Work task
Across the entries that follow, tally every line holding the word "open" and reply with the count alone.

Supplied material
******************************

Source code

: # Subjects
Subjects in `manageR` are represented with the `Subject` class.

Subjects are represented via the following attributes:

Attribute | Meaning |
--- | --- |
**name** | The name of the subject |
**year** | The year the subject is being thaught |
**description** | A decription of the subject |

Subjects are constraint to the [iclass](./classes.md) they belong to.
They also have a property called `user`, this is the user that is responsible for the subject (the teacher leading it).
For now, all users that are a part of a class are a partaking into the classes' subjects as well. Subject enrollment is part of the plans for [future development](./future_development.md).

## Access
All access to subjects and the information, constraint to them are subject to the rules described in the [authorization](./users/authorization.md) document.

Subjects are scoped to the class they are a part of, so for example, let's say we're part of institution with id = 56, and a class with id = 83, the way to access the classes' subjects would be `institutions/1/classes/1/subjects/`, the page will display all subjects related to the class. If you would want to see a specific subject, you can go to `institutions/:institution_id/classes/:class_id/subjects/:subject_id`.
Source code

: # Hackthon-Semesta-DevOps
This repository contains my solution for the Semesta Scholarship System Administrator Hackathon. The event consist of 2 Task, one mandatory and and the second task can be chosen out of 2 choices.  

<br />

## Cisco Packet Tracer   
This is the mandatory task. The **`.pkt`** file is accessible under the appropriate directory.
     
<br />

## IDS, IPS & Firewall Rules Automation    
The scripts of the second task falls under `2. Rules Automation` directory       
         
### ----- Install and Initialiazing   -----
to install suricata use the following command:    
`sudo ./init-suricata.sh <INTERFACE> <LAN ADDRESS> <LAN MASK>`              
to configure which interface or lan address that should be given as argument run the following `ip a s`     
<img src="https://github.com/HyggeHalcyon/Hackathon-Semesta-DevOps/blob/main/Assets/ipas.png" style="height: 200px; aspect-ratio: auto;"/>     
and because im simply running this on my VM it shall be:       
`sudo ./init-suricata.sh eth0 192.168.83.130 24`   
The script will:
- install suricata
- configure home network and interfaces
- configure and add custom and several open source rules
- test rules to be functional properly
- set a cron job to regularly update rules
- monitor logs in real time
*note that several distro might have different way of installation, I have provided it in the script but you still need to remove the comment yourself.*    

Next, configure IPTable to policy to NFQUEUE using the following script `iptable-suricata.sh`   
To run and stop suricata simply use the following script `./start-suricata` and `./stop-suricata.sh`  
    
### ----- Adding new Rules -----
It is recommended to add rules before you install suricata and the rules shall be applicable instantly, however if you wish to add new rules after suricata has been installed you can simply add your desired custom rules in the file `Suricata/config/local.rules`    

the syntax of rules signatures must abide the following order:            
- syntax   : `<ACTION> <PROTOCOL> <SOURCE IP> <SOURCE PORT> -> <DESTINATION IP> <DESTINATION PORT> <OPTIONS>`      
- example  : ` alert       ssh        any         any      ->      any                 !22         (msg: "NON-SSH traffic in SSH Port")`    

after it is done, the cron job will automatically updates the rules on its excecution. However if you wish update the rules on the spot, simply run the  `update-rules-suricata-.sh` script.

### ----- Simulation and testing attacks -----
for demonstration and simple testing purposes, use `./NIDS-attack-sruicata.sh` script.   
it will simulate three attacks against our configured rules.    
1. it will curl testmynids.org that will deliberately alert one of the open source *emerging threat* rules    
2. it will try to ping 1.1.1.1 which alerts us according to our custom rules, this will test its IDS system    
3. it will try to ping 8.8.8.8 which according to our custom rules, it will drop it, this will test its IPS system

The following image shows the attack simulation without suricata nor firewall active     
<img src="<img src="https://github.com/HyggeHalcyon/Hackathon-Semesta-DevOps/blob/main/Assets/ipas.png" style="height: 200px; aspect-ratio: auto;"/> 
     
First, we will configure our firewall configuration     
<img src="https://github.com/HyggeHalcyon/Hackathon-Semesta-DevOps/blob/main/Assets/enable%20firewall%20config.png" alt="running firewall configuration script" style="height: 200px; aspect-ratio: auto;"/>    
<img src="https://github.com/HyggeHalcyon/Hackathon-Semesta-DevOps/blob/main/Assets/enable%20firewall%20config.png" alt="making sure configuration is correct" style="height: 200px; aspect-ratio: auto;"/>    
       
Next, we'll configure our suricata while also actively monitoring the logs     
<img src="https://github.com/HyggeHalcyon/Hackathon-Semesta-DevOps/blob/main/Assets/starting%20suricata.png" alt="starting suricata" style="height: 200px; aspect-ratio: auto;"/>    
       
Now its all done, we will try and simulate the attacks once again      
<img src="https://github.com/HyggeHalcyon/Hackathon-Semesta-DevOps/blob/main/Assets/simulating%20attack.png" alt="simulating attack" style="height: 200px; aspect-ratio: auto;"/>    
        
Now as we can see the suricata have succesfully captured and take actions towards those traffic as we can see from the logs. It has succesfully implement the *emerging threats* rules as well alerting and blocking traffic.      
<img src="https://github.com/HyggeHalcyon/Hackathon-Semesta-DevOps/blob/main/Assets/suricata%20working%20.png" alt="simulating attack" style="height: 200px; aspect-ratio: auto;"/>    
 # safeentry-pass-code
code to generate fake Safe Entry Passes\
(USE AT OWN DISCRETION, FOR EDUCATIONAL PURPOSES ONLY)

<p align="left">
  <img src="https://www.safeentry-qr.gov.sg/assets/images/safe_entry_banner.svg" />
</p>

******************************

The answer
2